*** Opening THE DATA ***

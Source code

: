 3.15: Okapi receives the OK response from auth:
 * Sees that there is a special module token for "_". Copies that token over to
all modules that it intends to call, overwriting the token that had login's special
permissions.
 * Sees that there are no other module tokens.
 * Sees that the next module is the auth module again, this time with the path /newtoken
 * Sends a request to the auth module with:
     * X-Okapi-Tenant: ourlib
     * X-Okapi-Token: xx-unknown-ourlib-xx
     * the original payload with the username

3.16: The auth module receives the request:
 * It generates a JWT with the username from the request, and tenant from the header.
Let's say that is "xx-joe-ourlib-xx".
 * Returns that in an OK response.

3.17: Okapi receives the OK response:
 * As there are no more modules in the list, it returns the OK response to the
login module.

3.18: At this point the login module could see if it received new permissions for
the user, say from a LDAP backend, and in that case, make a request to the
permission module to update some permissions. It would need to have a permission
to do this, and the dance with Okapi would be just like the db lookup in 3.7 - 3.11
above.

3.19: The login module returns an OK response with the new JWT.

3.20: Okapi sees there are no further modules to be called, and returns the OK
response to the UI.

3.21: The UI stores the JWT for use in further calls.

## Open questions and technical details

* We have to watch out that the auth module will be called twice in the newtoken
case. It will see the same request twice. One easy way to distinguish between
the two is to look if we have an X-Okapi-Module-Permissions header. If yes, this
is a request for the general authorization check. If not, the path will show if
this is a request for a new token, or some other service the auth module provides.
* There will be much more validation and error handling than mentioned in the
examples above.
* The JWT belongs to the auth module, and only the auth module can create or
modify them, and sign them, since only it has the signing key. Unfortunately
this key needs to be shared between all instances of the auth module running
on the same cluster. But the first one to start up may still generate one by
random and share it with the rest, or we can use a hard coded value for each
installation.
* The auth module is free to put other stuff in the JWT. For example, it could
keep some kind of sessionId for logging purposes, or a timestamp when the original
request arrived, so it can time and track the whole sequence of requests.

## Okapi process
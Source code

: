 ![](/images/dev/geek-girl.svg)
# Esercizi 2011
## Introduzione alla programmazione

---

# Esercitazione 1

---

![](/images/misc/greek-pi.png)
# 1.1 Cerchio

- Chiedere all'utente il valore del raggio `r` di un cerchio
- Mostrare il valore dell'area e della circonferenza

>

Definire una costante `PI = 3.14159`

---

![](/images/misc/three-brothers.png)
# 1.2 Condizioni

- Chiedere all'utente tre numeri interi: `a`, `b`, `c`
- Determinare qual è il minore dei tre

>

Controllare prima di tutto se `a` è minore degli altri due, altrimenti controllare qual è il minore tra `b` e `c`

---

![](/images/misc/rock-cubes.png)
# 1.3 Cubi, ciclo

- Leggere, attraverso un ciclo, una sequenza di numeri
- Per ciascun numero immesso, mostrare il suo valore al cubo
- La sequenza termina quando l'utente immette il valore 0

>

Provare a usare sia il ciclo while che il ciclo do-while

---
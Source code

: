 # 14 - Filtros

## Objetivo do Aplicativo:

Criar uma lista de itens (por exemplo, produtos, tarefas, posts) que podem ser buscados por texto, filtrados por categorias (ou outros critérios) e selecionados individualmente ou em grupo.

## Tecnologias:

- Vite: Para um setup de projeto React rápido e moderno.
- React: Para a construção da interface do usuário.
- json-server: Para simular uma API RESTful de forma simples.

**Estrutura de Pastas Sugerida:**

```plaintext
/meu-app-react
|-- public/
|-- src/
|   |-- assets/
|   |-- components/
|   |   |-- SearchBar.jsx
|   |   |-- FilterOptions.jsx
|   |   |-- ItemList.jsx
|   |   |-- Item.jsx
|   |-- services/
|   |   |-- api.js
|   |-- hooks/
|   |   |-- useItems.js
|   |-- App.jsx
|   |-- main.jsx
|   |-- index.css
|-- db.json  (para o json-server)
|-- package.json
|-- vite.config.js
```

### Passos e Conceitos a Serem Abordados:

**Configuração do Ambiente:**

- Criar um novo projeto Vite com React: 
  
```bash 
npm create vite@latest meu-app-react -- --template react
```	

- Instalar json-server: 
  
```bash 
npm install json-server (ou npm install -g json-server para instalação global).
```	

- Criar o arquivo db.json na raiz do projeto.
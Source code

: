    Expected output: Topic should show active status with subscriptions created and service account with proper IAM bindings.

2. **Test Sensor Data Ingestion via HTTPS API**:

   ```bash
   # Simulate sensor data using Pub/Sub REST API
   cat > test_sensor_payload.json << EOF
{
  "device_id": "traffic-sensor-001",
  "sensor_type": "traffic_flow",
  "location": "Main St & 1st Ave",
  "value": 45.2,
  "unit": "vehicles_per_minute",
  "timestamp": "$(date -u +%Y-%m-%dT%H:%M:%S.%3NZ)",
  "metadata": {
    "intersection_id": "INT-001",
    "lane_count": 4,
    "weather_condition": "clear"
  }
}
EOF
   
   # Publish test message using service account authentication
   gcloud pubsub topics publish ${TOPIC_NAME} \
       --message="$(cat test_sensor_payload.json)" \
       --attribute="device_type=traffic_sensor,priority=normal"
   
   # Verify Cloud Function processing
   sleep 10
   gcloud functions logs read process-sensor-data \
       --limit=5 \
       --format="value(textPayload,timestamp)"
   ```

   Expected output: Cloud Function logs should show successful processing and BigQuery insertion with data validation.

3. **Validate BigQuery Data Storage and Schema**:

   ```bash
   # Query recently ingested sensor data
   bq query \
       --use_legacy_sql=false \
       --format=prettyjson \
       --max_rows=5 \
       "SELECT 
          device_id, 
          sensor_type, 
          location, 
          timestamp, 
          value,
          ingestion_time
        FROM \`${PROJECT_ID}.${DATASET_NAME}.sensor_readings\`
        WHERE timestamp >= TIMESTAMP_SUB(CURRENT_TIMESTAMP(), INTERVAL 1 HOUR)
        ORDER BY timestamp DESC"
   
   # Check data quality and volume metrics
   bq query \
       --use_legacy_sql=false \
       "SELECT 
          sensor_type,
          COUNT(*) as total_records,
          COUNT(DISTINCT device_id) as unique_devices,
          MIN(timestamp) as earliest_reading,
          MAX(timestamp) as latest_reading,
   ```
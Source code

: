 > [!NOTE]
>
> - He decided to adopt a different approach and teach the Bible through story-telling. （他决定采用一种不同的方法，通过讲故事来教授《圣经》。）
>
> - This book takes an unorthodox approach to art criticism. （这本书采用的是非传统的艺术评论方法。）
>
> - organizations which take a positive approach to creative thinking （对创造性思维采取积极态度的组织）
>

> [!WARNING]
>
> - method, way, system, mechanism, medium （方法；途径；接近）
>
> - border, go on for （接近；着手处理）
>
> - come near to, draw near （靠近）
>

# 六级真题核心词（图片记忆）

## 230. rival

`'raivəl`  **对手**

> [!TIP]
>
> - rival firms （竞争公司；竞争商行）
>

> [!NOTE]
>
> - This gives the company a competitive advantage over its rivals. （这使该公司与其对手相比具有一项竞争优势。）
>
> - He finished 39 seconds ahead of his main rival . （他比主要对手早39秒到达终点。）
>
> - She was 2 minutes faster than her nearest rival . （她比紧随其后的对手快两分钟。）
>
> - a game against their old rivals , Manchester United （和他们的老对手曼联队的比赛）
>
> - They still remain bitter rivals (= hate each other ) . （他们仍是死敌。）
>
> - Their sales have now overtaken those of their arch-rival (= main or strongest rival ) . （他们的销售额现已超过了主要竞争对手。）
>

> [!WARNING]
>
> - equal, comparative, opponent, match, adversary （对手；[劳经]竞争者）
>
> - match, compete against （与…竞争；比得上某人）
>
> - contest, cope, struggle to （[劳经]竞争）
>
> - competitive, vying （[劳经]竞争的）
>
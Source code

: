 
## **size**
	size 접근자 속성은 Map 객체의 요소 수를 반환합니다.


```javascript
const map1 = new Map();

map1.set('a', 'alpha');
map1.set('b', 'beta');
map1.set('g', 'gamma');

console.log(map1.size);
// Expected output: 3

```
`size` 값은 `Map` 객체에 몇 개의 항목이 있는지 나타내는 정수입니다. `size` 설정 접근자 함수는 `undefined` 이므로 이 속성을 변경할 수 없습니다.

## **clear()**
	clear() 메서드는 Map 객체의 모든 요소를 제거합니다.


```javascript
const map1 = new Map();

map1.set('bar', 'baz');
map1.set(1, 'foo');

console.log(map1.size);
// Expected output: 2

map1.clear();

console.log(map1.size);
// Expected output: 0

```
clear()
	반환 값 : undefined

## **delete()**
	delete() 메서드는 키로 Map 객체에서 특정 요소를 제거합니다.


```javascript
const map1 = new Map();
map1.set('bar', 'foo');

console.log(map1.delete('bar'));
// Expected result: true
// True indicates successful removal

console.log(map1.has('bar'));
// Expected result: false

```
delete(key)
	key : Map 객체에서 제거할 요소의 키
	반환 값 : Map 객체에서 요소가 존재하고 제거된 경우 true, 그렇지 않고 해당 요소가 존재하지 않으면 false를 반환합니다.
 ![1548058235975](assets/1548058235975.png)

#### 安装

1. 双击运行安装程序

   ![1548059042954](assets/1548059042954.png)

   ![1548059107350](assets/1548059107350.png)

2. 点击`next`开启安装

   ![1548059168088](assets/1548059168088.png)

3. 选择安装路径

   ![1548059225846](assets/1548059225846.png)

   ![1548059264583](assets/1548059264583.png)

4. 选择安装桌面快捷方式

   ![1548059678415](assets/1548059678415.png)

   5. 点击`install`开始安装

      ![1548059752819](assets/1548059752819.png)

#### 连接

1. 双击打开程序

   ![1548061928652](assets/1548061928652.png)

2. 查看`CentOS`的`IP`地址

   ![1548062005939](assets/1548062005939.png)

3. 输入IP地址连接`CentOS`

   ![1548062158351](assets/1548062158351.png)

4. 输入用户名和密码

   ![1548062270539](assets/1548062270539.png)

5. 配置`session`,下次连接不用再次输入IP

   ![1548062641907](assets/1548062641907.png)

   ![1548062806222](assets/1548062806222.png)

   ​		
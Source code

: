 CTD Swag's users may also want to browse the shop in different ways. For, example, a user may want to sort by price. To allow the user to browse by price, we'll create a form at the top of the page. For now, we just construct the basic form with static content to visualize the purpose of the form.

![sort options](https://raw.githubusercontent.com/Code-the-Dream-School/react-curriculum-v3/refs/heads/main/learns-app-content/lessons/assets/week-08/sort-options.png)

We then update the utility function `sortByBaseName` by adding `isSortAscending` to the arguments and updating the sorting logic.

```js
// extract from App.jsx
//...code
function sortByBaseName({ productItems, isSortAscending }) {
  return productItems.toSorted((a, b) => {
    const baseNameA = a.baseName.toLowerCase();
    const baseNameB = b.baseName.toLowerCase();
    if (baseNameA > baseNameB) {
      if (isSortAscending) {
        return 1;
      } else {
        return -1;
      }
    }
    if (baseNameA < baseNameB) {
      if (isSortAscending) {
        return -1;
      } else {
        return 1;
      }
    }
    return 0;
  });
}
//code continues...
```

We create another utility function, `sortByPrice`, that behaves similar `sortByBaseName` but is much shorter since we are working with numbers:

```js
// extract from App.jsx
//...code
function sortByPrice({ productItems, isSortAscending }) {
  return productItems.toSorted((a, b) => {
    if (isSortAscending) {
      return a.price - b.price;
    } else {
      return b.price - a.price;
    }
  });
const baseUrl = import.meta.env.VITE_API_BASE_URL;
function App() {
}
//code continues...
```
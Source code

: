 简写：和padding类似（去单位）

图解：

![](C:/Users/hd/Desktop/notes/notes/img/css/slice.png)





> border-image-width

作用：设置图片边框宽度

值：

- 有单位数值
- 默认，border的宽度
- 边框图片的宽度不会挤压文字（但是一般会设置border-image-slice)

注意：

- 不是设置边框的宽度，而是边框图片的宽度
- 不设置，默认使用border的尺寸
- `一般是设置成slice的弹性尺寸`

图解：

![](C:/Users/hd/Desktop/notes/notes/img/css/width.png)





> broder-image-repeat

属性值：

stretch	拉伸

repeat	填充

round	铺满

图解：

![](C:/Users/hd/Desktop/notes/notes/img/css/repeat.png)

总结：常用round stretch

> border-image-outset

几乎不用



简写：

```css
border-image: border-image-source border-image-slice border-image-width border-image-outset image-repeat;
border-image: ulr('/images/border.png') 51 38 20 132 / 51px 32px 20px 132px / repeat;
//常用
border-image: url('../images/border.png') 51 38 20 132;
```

*** Closing THE DATA ***

GOAL OF THE EXERCISE: Report each line of the material in which the string "repeat" occurs.

FINAL ANSWER:
> broder-image-repeat
repeat	填充
![](C:/Users/hd/Desktop/notes/notes/img/css/repeat.png)
border-image: border-image-source border-image-slice border-image-width border-image-outset image-repeat;
border-image: ulr('/images/border.png') 51 38 20 132 / 51px 32px 20px 132px / repeat;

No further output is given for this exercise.